Saved data entries:
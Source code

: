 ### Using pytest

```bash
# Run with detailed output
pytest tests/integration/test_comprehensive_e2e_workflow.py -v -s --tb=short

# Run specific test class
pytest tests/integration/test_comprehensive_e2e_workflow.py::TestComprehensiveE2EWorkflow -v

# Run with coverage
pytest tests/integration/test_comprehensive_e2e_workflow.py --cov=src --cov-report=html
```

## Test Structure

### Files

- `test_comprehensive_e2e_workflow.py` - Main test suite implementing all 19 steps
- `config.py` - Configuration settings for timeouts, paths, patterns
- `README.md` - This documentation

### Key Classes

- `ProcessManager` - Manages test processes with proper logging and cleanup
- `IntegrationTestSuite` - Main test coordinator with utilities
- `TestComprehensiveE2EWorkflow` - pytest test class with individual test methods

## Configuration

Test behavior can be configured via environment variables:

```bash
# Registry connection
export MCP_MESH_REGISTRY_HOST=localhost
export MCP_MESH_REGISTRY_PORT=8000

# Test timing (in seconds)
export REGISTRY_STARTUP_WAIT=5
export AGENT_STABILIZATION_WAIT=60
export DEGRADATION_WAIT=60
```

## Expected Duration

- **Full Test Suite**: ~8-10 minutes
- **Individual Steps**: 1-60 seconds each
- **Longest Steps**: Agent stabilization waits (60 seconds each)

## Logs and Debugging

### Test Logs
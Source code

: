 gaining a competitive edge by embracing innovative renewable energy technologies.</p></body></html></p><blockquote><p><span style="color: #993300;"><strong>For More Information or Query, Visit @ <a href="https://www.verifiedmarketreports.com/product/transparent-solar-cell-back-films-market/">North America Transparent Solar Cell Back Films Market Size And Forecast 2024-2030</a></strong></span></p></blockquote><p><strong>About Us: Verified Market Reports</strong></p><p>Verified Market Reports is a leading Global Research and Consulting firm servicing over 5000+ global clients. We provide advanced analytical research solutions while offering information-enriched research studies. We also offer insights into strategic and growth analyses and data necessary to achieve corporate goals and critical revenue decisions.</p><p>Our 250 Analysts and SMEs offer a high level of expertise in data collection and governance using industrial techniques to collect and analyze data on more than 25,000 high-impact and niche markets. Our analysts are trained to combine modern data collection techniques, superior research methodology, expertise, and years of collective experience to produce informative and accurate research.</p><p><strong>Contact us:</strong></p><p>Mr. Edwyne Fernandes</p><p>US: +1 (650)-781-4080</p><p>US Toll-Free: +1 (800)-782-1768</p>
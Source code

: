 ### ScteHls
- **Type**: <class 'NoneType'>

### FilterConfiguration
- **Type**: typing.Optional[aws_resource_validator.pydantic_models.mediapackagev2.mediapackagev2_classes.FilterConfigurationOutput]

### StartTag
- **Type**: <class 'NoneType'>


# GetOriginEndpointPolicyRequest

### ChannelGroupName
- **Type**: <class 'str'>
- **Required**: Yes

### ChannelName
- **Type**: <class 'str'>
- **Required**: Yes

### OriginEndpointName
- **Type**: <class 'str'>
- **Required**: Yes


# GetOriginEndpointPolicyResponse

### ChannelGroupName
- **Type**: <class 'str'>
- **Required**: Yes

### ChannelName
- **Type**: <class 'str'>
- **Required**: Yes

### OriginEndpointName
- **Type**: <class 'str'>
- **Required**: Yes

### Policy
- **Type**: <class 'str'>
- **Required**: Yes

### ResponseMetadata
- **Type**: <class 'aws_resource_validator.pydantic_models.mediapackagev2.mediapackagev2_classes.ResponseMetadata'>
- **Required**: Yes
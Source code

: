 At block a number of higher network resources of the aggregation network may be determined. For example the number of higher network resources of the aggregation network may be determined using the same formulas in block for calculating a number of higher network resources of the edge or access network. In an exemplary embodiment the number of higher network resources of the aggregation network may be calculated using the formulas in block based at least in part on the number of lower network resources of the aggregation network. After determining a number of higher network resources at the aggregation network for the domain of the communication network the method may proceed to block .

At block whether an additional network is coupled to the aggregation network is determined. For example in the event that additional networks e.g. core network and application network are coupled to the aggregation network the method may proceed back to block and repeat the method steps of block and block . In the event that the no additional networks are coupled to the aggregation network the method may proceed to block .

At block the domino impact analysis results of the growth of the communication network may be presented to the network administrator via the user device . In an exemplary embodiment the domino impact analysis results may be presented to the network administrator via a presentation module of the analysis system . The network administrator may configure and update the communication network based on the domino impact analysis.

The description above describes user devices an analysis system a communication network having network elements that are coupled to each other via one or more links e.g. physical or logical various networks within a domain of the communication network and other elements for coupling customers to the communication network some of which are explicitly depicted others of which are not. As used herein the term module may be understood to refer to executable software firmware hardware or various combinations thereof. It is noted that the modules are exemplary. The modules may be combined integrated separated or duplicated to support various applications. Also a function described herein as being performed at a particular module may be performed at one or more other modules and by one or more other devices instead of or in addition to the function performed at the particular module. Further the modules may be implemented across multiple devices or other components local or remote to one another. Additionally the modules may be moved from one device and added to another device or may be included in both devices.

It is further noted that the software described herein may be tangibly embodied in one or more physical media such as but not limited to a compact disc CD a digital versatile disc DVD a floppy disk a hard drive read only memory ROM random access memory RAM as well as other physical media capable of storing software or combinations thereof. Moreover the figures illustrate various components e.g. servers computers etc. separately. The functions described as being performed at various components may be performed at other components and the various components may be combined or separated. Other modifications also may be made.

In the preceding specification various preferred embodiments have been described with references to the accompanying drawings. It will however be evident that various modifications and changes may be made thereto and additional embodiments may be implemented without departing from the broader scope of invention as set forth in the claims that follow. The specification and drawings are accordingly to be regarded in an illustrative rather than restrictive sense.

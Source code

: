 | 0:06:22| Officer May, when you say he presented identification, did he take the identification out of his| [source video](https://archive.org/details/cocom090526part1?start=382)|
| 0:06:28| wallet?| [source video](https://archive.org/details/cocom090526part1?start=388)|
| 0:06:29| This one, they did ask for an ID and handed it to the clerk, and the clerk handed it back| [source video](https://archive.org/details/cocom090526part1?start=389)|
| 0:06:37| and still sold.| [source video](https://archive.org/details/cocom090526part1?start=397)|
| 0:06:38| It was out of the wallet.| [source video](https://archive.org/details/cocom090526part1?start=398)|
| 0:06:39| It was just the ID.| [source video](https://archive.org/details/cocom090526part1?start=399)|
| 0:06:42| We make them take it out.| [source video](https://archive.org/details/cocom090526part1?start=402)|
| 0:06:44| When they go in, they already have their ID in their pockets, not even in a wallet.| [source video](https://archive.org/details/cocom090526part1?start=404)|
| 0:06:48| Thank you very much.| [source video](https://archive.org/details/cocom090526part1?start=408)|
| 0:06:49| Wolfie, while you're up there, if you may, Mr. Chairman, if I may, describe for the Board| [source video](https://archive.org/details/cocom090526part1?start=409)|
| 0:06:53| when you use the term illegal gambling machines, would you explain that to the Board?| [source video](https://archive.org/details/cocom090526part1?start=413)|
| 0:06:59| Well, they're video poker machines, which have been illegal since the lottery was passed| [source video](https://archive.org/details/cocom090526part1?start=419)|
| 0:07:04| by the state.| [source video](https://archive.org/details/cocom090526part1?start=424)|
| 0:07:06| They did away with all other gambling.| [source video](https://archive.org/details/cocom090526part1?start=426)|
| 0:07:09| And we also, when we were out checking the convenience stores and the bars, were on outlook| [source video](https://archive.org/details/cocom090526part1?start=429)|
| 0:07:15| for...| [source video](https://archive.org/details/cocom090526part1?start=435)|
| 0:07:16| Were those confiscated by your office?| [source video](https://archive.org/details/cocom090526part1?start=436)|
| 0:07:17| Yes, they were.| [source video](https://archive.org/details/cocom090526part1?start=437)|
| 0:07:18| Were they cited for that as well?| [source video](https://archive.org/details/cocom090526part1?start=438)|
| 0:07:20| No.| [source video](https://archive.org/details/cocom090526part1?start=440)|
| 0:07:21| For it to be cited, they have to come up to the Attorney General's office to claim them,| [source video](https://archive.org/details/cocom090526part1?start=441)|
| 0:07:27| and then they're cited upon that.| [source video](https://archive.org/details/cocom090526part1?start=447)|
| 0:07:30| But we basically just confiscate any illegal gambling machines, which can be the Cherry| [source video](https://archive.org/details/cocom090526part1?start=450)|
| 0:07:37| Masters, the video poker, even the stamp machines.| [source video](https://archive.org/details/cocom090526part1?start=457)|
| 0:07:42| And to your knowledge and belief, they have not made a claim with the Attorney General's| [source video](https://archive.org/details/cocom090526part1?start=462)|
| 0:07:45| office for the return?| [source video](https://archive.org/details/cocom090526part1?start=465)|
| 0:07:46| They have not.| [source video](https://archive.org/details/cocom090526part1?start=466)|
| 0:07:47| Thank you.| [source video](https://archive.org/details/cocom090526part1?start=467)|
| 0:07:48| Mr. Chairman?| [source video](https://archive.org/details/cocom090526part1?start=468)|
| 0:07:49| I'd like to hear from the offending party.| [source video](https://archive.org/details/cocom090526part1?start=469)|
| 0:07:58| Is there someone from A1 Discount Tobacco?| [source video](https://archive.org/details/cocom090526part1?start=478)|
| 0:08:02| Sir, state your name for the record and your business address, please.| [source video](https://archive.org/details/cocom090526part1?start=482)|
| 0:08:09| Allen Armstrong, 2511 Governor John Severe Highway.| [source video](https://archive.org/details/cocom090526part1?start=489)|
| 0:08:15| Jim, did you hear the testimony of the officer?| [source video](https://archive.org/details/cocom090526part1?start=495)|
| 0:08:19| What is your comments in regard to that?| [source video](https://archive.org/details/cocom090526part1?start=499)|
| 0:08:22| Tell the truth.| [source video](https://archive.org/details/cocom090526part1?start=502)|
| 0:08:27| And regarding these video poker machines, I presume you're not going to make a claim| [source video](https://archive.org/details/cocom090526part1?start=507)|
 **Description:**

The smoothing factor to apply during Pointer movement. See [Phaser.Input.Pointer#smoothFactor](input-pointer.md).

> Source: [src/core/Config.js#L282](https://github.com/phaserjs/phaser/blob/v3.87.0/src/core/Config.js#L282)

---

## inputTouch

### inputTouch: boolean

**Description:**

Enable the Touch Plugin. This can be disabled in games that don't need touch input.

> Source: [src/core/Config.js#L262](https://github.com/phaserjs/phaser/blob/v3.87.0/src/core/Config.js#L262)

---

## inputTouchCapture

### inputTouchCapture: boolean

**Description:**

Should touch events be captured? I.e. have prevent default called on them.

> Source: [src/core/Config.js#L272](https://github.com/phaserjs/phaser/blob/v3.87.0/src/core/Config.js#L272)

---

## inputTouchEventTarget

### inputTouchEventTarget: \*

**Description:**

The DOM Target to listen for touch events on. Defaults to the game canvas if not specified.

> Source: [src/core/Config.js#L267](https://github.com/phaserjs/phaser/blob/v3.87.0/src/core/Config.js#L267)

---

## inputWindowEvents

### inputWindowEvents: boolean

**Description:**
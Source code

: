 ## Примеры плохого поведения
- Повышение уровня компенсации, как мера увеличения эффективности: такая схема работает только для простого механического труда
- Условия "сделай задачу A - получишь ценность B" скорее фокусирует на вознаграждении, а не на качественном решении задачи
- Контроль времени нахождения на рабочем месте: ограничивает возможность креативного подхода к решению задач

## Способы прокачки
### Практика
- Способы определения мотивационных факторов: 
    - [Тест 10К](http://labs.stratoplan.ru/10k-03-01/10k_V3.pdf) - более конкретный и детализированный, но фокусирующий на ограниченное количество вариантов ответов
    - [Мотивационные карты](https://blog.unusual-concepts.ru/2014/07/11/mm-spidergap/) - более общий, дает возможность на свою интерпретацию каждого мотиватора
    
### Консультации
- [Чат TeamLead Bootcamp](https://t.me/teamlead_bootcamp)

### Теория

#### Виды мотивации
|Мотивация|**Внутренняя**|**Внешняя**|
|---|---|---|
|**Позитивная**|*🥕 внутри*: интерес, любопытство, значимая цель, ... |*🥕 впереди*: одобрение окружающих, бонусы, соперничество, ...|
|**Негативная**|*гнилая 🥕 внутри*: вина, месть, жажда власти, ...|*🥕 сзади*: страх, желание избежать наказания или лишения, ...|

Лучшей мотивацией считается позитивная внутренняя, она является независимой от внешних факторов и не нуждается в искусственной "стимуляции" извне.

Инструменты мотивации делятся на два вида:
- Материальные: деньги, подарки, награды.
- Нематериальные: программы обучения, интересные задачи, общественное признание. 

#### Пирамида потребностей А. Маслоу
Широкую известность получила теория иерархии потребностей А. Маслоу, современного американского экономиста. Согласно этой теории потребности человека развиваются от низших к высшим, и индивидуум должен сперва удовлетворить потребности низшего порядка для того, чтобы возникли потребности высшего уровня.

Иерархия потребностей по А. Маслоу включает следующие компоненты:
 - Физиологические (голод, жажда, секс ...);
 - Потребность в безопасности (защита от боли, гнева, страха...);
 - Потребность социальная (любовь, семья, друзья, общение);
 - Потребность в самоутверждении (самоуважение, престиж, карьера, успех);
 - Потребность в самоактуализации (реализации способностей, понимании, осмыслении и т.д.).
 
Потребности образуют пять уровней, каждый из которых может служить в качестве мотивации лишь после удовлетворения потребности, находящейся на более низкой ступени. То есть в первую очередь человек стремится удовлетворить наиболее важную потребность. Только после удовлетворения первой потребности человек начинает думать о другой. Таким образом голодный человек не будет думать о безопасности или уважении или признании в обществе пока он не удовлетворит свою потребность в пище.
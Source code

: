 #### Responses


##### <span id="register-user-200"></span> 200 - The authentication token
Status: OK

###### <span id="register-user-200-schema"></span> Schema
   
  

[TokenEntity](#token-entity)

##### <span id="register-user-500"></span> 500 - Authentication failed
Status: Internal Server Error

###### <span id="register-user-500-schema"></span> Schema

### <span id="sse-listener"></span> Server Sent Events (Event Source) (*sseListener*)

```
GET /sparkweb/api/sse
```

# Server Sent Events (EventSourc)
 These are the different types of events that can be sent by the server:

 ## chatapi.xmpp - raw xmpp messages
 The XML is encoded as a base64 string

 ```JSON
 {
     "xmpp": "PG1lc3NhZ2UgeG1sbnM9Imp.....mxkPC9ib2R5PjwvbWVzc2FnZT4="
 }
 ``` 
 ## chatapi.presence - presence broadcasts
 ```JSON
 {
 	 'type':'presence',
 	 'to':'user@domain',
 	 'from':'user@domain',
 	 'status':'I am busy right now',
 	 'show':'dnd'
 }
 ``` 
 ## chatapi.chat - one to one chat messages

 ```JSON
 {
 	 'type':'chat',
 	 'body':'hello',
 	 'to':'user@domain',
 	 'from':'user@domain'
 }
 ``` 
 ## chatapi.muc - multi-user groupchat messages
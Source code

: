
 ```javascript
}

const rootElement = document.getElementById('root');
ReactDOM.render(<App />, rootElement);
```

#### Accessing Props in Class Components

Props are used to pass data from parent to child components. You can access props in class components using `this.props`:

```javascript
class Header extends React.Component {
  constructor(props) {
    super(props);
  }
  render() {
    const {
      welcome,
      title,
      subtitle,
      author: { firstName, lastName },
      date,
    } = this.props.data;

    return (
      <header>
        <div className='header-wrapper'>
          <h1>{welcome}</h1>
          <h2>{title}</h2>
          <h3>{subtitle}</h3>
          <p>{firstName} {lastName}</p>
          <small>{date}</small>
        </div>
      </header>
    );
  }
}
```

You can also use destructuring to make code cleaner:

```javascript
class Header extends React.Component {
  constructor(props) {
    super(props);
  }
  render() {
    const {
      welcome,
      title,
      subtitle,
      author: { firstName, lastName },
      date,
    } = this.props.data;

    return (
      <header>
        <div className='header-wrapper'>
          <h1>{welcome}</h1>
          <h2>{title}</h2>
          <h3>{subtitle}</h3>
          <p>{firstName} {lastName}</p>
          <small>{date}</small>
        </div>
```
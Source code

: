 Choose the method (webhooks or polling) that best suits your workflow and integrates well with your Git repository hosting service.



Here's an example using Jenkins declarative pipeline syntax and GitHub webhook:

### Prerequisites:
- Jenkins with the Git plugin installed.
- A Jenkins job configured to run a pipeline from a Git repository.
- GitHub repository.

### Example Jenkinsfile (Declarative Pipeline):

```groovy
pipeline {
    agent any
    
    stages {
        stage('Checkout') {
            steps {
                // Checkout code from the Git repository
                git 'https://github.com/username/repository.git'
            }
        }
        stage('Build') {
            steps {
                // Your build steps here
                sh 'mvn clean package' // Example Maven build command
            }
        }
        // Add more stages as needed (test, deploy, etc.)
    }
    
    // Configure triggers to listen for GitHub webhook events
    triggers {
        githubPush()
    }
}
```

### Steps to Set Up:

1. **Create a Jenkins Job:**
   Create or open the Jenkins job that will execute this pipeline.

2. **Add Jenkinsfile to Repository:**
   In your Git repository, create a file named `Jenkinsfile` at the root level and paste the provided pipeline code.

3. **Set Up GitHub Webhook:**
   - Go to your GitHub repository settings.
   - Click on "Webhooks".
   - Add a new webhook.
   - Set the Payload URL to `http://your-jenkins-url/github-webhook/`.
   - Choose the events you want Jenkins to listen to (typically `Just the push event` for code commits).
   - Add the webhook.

Task statement: Copy all lines from the entries that contain the word "them".

Answer below:
| 0:06:42| We make them take it out.| [source video](https://archive.org/details/cocom090526part1?start=402)|
| 0:07:21| For it to be cited, they have to come up to the Attorney General's office to claim them,| [source video](https://archive.org/details/cocom090526part1?start=441)|
Should touch events be captured? I.e. have prevent default called on them.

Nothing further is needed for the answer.